• **Try it**:
Figure out how many lines in these records contain "safetensors". Only the number belongs in the reply.

******

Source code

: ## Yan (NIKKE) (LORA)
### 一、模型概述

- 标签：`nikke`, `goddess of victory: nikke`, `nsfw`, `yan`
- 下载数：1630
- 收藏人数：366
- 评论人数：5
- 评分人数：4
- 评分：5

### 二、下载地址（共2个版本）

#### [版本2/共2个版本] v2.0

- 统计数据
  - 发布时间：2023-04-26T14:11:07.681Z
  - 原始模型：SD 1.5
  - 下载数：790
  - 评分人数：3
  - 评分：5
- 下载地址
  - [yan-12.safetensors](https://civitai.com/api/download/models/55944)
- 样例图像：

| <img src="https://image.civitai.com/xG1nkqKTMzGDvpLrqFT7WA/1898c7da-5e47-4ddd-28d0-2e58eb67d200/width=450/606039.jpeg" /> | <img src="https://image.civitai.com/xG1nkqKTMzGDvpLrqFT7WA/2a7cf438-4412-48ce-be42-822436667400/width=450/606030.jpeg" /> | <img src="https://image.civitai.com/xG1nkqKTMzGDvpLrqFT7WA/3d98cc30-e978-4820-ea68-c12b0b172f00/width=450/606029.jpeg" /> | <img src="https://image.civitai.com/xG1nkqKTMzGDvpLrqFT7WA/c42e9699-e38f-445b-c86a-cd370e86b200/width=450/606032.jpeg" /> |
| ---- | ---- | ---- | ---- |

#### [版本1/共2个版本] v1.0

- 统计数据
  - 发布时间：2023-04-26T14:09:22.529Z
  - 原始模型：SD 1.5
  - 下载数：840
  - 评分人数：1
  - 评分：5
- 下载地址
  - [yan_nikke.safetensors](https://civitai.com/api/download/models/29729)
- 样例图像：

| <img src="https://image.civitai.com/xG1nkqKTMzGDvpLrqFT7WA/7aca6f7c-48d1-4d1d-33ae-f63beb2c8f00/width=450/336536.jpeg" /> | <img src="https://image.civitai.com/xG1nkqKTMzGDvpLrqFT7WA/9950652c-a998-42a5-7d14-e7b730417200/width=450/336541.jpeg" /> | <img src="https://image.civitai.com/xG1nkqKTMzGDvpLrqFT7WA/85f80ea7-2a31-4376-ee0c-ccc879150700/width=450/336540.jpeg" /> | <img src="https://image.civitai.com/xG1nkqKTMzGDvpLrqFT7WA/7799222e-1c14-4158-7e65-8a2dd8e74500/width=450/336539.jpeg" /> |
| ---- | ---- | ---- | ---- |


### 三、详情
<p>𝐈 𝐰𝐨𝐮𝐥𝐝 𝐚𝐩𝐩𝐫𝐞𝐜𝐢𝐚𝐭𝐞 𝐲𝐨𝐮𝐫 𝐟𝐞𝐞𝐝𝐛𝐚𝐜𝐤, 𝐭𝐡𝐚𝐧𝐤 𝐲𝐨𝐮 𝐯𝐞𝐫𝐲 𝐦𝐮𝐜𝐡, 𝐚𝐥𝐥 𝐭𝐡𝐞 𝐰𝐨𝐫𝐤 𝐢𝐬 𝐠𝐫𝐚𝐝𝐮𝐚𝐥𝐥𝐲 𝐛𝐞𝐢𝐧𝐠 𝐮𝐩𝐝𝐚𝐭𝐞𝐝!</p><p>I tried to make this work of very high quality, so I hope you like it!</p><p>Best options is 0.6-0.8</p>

******

• **Response below**:
2